Hours after a Green Party-backed campaign dropped its case in state courts they announce a change to their strategy to force a statewide recount of Pennsylvania's Nov. 8 presidential election, won by Republican Donald Trump, and said late Saturday night that it will seek help in the federal courts, rather than the state courts.

The campaign announced that it would seek an emergency federal court order on Monday for a recount.

"Make no mistake — the Stein campaign will continue to fight for a statewide recount in Pennsylvania," recount campaign lawyer Jonathan Abady said in a statement issued a little before midnight. "We are committed to this fight to protect the civil and voting rights of all Americans."

Abady said barriers to a recount in Pennsylvania are pervasive and the state court system is ill-equipped to address the problem.

Green Party presidential candidate Jill Stein, raised over $6.9 million to fund recount efforts in Wisconsin, Michigan and Pennsylvania.Stein framed the issue as an effort to explore whether voting machines and systems had been hacked and the election result manipulated.

Stein announced Sunday morning that she plans to hold a rally on Monday morning outside of Trump Tower in New York.

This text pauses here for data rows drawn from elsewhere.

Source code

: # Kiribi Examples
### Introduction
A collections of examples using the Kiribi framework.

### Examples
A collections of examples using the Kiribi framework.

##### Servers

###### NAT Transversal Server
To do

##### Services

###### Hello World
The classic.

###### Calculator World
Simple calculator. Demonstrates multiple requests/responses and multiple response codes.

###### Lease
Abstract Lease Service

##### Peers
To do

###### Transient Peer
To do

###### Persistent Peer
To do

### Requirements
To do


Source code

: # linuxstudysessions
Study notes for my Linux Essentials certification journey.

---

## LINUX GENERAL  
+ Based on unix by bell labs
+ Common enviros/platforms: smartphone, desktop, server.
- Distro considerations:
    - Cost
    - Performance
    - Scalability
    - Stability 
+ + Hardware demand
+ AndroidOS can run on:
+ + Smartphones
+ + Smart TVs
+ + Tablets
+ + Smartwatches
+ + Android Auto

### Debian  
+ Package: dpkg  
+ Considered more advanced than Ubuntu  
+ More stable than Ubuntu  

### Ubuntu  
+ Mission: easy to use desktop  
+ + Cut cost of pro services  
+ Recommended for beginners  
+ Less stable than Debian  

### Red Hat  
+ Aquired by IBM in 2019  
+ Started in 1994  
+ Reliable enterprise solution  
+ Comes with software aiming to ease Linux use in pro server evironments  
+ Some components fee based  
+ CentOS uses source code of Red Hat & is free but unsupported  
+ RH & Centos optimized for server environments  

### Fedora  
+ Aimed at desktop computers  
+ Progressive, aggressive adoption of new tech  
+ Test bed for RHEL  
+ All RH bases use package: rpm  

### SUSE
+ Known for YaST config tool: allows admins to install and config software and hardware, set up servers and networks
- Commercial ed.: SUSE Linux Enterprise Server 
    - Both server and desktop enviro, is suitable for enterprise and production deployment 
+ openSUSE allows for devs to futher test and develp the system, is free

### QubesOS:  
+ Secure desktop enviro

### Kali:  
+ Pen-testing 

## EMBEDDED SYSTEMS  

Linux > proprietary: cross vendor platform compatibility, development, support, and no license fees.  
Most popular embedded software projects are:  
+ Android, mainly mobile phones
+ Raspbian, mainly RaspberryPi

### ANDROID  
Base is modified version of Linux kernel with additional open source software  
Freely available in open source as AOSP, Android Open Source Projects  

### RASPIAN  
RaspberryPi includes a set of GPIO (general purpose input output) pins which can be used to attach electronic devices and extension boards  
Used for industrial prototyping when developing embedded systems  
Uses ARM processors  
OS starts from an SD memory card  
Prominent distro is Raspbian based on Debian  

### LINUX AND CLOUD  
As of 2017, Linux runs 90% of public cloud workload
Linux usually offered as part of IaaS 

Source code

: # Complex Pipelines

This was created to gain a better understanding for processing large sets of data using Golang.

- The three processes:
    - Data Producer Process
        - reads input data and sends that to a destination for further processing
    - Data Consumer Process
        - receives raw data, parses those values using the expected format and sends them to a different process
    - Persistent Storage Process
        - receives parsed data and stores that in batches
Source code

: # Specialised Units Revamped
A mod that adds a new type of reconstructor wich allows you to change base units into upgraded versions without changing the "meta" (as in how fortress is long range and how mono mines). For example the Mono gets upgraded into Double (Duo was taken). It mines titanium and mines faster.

Green Party presidential candidate Dr. Jill Stein (AP)

Despite Stein's lawyers having offered no evidence of hacking in Pennsylvania's election.

The state Republican Party and Trump asked for a dismissal in the state court case.

The decision came two days before a state court hearing was scheduled in the case. Saturday's court filing to withdraw the case said the Green Party-backed voters who filed it "are regular citizens of ordinary means" and cannot afford the $1 million bond ordered by the court by 5 p.m. Monday. Green Party-backed efforts to force recounts and analyze election software in scattered precincts were continuing. The court's order can be read here.

The Wisconsin recount began on Thursday, while a potential recount could begin in Michigan next week.

No Republican presidential candidate had captured Pennsylvania since 1988.

Stein announced Pennsylvania's recount purpose was to ensure "our votes are safe and secure."

They have unsuccessfully sought to get various counties to allow a forensic examination of their election system software.

Trump’s lawyers and the state Republican Party claimed there was no evidence or allegations that tampering occurred with Pennsylvania's voting systems. Pennsylvania law does not allow a court-ordered recount, they argued, and a lawyer for the Green Party had acknowledged that the effort was without precedent in Pennsylvania.

Republican lawyers also argued that the case has threatened the state’s ability to certify its presidential electors by the December 13 federal deadline.

On Saturday, a GOP lawyer, Lawrence Tabas, said the case had been meant "solely for purposes to delay the Electoral College vote in Pennsylvania for President-Elect Trump."

The state's top elections official, Secretary of State Pedro Cortes, a Democrat, has said there was no evidence of any sort of cyberattacks or irregularities in the election. Cortes predicted that a recount would change few votes.

As of Friday, Trump's margin of victory in Pennsylvania was 49,000, or less than 1 percent, out of 6 million votes cast, according to state election officials. State and county officials did not expect any outstanding uncounted votes to change the outcome of the presidential election in Pennsylvania.

Pennsylvania's automatic statewide recount trigger is 0.5 percent. Stein drew less than 1 percent of the votes cast.

The Associated Press contributed to this report.